%%

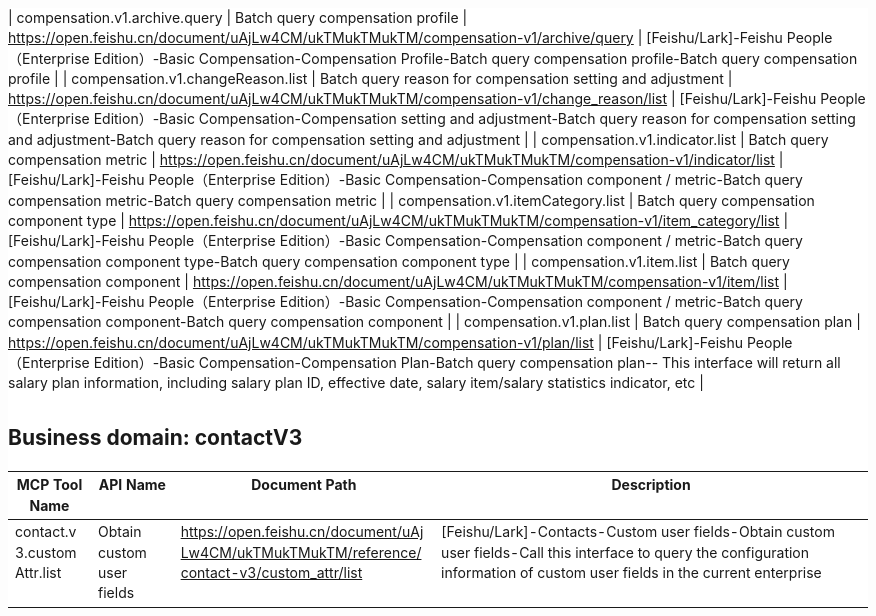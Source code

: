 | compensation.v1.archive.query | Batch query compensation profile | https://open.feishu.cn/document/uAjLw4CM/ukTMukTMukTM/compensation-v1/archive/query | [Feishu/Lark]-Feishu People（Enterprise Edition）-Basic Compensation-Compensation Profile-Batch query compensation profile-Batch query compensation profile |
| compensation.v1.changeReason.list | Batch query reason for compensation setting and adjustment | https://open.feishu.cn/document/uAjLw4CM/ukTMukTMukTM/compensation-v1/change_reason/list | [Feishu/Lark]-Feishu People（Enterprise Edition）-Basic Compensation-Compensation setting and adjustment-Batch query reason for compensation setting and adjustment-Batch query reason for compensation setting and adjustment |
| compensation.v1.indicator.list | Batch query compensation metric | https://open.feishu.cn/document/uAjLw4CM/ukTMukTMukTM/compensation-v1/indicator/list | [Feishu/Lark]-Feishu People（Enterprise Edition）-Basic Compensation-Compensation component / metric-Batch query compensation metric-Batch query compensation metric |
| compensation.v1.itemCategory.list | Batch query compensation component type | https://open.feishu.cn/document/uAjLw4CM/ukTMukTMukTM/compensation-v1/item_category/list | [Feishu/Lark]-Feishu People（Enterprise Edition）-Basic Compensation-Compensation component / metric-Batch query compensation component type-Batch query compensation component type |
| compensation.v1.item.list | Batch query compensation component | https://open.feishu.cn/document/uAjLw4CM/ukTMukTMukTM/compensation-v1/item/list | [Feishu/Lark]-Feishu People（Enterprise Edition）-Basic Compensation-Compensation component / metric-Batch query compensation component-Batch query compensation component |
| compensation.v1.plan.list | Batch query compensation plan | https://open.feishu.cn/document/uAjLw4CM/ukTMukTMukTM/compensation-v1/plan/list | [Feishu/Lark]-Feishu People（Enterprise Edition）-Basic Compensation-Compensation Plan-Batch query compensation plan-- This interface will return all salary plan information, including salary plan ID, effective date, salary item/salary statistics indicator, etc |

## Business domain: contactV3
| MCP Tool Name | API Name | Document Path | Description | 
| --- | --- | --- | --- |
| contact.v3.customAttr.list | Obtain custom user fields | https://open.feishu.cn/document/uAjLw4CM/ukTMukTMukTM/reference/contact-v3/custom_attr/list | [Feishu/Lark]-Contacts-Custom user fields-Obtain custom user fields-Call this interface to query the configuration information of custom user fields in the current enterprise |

%%
%%

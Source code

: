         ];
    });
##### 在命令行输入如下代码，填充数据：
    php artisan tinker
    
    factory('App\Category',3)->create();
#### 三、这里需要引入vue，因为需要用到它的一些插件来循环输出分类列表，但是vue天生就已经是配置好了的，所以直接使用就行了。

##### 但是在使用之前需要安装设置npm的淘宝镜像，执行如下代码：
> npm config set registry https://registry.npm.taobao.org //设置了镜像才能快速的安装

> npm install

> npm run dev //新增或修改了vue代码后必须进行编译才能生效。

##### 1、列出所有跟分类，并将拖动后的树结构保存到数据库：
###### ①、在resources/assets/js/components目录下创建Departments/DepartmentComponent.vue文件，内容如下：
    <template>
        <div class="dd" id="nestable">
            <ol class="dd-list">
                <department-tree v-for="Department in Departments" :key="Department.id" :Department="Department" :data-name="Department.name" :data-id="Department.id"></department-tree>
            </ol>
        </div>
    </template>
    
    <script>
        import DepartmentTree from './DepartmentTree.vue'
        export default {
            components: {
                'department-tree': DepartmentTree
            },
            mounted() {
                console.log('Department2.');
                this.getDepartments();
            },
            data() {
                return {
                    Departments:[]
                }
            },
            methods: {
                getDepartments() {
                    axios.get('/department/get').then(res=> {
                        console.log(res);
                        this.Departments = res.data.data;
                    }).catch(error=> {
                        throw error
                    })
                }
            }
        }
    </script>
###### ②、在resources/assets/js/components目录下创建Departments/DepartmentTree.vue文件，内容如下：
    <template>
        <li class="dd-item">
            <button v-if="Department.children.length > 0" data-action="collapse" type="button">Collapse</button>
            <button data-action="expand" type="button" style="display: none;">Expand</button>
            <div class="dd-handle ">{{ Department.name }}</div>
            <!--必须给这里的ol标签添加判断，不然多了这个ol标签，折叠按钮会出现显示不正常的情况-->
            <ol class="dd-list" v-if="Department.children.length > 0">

%%

» **Exercise**:
Where a line above contains the string "getDepartments", tally it, then give the number alone.

» **Reply to the task**:
2